9 Mart 2011
Geçen hafta Buğday Derneği’nin kurucusu ve Yönetim Kurulu Başkanı Victor Ananias’ı kaybettiğimiz haberiyle sarsıldık. Gözlerinin içi parlayan adam, aramızdan ayrılmıştı.
Yaşamı boyunca ondan hepimiz sayısız erdem öğrendik. Yaşamından ve söylediklerinden çok ders çıkardık.
Victor’un öğretisi deyince benim aklıma gelen ilk şey ‘bedel’ sözcüğüdür. Bedel ödemenin anlamını bana öğreten insan Victor’dur.
Yaşadığımız çağda, herkes kısa yoldan bir yerlere varmanın peşinde koşarken, o bize hep tam tersini öğütlemiştir: Bedel ödeyin. Bedelini tam olarak ödemediğiniz hiçbir şeyi sahiplenmeyin.
* * *
Victor’un dünya görüşüne göre bedel ödemenin endazesi para değil, alınteriydi. Bir şeyi var etmek istiyorsanız, bunu yeterince istemeniz ve karşılığında alınteri dökerek bedel ödemeniz yeterliydi. Victor buna inanırdı. Benim gibi pek çoklarını da buna inandırdı...
Aslında onun sırf bu düşüncesi bile tüm dünyayı değiştirmeye yeter. Zaten yeryüzündeki tüm sorunların odağında, hak ettiğimizden fazlasını elde etme arzumuz yatmıyor mu?

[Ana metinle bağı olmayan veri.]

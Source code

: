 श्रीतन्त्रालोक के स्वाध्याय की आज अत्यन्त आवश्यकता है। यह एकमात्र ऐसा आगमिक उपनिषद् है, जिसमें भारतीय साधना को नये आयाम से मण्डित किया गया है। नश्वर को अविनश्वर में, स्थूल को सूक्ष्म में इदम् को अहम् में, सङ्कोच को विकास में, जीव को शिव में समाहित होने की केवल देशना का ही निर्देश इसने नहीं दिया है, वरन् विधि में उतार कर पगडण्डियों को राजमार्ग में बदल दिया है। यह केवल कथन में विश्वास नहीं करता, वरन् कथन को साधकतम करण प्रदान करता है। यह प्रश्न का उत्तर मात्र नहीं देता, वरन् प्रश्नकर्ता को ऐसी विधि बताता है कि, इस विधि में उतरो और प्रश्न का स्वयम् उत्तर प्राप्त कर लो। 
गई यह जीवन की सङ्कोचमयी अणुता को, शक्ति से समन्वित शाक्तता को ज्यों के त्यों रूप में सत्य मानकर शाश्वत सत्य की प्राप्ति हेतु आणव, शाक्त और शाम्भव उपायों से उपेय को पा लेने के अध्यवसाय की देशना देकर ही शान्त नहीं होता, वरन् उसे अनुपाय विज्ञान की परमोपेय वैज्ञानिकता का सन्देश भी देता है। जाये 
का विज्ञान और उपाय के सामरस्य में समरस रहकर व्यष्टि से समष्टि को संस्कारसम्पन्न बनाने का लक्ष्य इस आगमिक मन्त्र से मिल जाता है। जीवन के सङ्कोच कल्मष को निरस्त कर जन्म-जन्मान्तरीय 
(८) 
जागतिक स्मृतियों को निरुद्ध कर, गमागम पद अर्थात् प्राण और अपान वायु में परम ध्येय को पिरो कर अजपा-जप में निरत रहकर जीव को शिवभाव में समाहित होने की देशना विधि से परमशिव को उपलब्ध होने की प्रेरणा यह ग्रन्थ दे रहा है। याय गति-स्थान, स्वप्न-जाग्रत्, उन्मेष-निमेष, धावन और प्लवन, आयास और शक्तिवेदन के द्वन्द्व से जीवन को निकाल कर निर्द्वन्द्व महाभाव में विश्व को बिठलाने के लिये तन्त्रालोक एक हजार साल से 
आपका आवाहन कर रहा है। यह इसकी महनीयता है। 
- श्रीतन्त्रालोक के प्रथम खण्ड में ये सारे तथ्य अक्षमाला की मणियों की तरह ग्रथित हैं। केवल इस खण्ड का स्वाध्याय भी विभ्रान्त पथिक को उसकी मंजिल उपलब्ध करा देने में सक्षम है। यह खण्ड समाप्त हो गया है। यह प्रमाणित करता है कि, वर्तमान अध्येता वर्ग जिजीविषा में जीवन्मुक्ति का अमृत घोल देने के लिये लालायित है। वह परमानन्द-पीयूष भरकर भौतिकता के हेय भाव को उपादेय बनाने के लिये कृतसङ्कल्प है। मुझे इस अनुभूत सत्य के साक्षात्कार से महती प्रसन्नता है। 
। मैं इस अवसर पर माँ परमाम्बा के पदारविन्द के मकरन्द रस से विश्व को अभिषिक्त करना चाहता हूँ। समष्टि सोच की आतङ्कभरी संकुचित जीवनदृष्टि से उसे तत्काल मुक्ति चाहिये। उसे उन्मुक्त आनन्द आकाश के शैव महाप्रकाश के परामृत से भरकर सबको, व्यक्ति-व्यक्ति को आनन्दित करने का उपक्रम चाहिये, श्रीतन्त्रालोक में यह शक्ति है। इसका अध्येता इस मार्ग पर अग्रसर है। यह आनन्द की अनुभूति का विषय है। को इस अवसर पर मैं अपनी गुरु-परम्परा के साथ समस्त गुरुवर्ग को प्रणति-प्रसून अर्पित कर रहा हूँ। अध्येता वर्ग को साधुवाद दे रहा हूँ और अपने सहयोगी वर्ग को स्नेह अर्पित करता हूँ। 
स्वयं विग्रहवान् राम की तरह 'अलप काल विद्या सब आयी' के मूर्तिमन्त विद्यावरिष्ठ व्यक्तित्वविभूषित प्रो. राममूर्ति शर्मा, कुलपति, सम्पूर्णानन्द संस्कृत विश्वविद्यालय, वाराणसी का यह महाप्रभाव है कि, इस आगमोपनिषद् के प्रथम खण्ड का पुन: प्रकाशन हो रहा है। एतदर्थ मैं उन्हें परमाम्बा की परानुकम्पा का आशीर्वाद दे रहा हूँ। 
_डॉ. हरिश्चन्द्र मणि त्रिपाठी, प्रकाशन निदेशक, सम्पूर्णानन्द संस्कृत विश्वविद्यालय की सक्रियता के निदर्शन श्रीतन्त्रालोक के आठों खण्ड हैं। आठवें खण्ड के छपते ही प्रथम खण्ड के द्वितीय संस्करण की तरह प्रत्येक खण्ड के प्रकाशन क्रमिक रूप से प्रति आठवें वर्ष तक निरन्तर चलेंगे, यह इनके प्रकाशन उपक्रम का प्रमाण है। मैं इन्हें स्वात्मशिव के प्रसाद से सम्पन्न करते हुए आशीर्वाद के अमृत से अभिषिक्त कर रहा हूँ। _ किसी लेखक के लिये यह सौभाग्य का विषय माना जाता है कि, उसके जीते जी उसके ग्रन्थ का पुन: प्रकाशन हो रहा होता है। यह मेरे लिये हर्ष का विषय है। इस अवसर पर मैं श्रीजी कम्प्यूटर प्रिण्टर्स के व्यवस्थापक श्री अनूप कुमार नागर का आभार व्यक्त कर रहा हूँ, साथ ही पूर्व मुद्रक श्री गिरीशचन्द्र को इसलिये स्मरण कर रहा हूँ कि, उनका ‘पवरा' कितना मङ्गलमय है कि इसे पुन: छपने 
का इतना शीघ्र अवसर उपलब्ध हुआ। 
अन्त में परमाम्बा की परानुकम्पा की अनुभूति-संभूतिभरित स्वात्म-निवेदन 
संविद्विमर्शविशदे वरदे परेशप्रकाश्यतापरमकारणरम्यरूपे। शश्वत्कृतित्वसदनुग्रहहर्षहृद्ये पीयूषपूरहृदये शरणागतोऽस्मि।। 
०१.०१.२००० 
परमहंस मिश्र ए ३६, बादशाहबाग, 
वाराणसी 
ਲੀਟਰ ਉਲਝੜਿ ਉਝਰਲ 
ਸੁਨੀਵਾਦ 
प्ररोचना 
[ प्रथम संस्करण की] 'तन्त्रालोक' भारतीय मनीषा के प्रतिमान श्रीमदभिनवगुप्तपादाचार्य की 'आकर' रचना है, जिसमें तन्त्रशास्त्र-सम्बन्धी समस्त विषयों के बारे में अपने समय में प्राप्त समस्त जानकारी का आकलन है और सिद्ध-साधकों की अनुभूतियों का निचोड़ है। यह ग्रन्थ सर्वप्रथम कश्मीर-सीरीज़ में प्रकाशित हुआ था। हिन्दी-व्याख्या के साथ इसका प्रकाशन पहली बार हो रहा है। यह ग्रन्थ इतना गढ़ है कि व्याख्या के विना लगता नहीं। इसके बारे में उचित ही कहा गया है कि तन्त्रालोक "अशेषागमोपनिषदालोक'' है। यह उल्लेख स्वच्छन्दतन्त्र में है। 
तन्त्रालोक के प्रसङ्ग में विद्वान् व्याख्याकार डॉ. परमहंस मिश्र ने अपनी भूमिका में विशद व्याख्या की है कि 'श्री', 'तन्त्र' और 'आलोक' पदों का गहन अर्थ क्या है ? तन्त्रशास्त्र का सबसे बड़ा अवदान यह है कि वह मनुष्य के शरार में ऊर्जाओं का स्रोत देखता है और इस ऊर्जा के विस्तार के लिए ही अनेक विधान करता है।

Bedel ödemeden sahip olmak için, doğaya ve diğer insanlara yapılan haksızlıklara her an, her saniye göz yummuyor muyuz? Üstelik bunu çoğu zaman hiç farkında olmadan yapıyoruz.
Victor’un yaşamı baştan sona bedel ödemekle geçti. İşte bu nedenle, onun için yaşadığı her saniye değerliydi. Yaşadığı her saniyeyeye değer verdiği için, kendisi de değerli bir insandı. Onun değeri, doğanın eşsiz düzenine atfettiği değerden geliyordu.
Victor’a günler kısa gelirdi. Çalışmanın bereketine inanırdı. Az uyurdu. Hepimizden daha çok çalışmasına rağmen, bedel ödemenin telaşını o hepimizden daha fazla yaşardı. Bu nedenle Victor bir ömre birden çok hayat sığdırdı.
* * *
Bir yazısında bakın ne diyor: “Bir dönüp bakın yaşamınıza, neler için neler yapıyoruz! Sonuçta yapılan her iş aynı varlık şekli için hizmet olarak yapılırsa hangi sorun kalır ki bunun karşısında? Küresel ısınma mı, açlık mı, doğal kaynakların sömürülmesi mi? Sanki neye teslim olacağımızı bir anlasak bütünde, detaylar hep kendiliğinden çözülecek gibi...”
Victor, hizmet adamıydı. Yaşamın bütününe teslim olmuştu. Bu bütüne ait olmanın bedelini her an ödemek isterdi. Victor olmanın bedeli, bir tohum gibi dağılmaktan ve vermekten geçiyordu.
Onun bir eve ihtiyacı yoktu. Her dağ, her dere onun eviydi. Onun bir dile ihtiyacım yoktu. Bütün diller, kuş sesleri, kavalın fısıltısı onun diliydi.
Aslında onun kendine de ihtiyacı yoktu. Dünyanın her şekli onun suretiydi. Bu nedenle onun için ölmek de kalmak da birdi.
Victor bir tohum gibi yeryüzüne düştü. Kurda, kuşa, aşa karıştı. Baharla beraber, binlercesi yeşerecek.